■ What you have to do ■
Give back the entries exactly, ending with the "people, or whatever." line.

____ The input

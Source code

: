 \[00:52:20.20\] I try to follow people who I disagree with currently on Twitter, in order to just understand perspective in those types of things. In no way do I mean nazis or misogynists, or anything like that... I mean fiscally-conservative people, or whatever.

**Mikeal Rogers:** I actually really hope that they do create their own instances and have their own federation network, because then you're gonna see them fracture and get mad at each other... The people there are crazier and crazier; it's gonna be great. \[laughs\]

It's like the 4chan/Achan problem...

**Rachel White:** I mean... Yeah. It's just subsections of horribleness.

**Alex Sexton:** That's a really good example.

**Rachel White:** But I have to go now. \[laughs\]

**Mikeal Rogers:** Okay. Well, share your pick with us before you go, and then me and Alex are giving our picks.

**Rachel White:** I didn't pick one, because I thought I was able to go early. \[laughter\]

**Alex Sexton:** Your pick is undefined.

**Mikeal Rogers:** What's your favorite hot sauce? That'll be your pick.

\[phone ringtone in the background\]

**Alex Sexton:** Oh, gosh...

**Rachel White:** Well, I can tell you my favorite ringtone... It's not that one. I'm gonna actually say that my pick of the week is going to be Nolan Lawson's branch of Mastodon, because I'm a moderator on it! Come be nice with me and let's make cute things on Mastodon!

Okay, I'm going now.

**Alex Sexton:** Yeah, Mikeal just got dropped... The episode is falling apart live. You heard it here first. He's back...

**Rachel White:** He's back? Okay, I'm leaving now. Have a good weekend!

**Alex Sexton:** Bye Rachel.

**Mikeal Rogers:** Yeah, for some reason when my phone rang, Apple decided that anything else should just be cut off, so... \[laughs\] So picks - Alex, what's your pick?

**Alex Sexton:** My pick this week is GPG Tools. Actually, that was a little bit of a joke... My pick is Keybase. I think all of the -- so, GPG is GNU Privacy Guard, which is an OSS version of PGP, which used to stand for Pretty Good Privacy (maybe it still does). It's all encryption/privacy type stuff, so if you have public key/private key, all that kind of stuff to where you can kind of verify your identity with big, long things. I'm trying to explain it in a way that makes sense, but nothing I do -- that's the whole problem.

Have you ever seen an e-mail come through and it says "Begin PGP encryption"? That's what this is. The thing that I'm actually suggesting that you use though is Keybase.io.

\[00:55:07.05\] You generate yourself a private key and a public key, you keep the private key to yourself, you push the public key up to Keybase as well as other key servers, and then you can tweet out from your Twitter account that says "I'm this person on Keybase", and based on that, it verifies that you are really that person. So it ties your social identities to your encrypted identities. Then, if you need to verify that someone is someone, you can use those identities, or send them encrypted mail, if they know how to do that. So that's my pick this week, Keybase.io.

________

■ Answer below ■
Source code

: \[00:52:20.20\] I try to follow people who I disagree with currently on Twitter, in order to just understand perspective in those types of things. In no way do I mean nazis or misogynists, or anything like that... I mean fiscally-conservative people, or whatever.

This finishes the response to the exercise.